▸ **What to do**
In the listing below, find the line with "转化为 $1.mantissa$ 二进制小数.", then repeat exactly every line from the top through that one.
Records for the exercise below:
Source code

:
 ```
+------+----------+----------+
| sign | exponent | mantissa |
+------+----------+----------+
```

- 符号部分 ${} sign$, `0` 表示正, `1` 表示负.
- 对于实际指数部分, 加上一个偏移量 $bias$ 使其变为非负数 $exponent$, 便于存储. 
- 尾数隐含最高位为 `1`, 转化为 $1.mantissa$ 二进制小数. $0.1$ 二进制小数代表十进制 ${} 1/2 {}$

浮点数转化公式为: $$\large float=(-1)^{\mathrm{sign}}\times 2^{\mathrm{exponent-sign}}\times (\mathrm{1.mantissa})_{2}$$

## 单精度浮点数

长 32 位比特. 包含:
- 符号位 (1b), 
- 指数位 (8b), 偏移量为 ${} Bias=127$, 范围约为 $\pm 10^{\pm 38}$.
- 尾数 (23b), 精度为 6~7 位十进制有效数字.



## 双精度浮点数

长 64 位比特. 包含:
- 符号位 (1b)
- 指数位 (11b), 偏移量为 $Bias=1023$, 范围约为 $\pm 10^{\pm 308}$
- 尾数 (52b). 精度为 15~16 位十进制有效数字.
End of Records for the exercise.
▸ **Solution for this exercise**
Source code

:
 ```
+------+----------+----------+
| sign | exponent | mantissa |
+------+----------+----------+
```

- 符号部分 ${} sign$, `0` 表示正, `1` 表示负.
- 对于实际指数部分, 加上一个偏移量 $bias$ 使其变为非负数 $exponent$, 便于存储. 
- 尾数隐含最高位为 `1`, 转化为 $1.mantissa$ 二进制小数. $0.1$ 二进制小数代表十进制 ${} 1/2 {}$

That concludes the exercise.